═══ Records supplied

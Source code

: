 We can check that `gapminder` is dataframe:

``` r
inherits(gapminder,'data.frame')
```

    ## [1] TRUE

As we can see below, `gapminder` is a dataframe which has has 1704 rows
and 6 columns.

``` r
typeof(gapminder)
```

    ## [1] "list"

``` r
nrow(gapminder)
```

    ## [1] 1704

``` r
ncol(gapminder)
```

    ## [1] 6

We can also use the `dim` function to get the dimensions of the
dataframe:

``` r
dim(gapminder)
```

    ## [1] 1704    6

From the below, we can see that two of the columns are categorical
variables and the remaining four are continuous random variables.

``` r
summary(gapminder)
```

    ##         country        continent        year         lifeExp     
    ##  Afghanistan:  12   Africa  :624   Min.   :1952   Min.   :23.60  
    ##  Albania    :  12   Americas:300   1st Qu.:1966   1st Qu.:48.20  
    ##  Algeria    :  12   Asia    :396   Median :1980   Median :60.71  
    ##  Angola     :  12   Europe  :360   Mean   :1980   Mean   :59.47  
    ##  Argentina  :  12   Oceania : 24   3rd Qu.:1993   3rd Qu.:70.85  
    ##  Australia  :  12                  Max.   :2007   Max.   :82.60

══════
═══ Records supplied

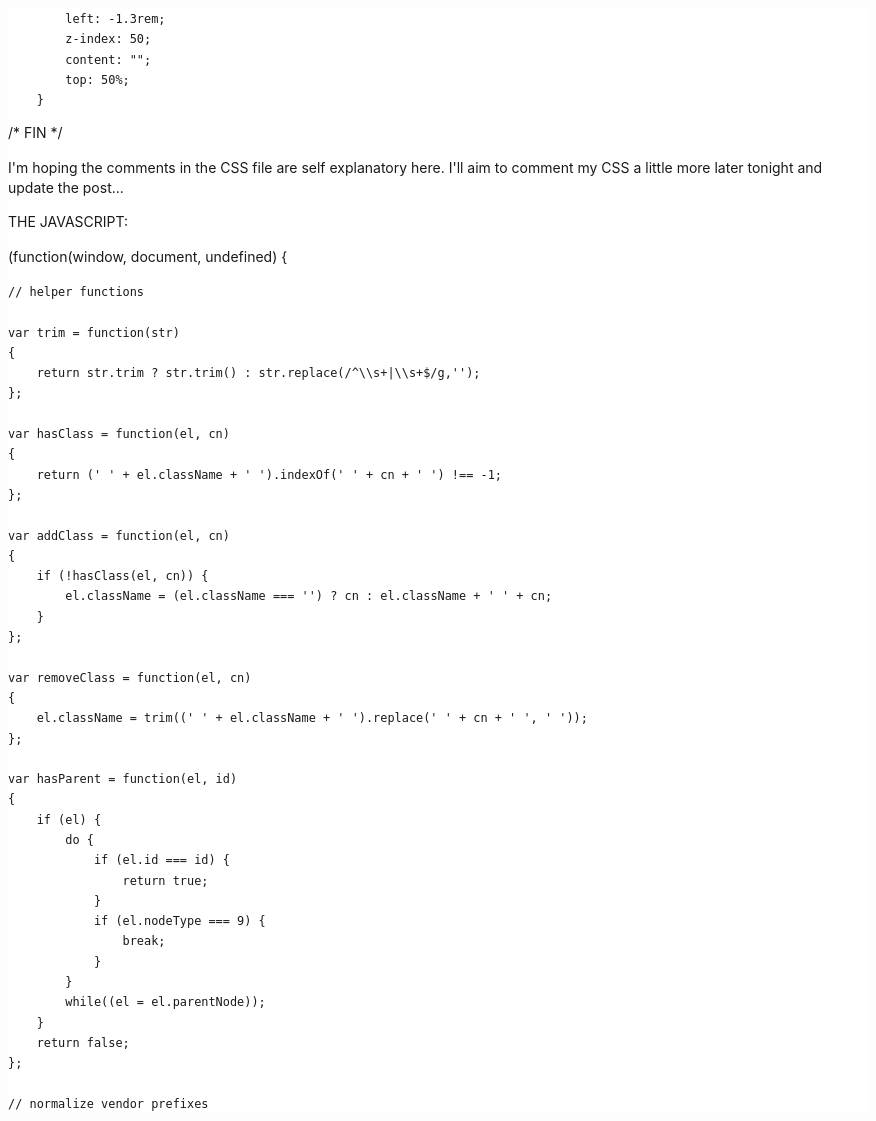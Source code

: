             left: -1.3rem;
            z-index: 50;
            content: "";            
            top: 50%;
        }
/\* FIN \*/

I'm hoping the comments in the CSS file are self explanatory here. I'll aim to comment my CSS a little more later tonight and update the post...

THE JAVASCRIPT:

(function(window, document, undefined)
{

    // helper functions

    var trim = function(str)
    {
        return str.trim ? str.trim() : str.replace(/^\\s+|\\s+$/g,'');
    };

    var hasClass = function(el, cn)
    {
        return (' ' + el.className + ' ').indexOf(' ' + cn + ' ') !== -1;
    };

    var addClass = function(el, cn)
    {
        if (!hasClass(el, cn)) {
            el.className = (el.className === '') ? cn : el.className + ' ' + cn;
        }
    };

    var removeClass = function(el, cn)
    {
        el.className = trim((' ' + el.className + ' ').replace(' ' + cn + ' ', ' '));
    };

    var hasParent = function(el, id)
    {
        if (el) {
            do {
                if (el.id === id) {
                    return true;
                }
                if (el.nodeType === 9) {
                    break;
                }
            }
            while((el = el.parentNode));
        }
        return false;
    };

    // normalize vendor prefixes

══════
═══ Records supplied

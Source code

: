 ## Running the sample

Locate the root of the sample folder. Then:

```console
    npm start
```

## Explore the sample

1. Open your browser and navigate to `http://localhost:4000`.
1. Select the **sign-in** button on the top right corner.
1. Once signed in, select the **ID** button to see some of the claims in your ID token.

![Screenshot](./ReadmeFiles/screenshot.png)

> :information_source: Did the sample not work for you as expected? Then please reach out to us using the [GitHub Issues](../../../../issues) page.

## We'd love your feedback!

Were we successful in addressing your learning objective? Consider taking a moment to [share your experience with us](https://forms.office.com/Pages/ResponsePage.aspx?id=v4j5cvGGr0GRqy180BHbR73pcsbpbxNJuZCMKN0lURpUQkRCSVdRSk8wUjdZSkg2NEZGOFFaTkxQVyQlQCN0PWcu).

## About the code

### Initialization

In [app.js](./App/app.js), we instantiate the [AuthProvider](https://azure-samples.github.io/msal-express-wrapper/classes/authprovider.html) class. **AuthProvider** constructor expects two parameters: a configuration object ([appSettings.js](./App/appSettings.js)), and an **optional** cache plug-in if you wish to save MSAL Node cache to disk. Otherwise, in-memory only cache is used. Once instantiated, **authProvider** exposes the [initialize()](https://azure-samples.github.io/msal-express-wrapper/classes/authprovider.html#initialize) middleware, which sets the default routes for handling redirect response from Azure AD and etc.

══════

▶ [Exercise objective]
Please show, exactly as written, every line above that contains the word "https".

▶ [Exercise solution]
Were we successful in addressing your learning objective? Consider taking a moment to [share your experience with us](https://forms.office.com/Pages/ResponsePage.aspx?id=v4j5cvGGr0GRqy180BHbR73pcsbpbxNJuZCMKN0lURpUQkRCSVdRSk8wUjdZSkg2NEZGOFFaTkxQVyQlQCN0PWcu).
In [app.js](./App/app.js), we instantiate the [AuthProvider](https://azure-samples.github.io/msal-express-wrapper/classes/authprovider.html) class. **AuthProvider** constructor expects two parameters: a configuration object ([appSettings.js](./App/appSettings.js)), and an **optional** cache plug-in if you wish to save MSAL Node cache to disk. Otherwise, in-memory only cache is used. Once instantiated, **authProvider** exposes the [initialize()](https://azure-samples.github.io/msal-express-wrapper/classes/authprovider.html#initialize) middleware, which sets the default routes for handling redirect response from Azure AD and etc.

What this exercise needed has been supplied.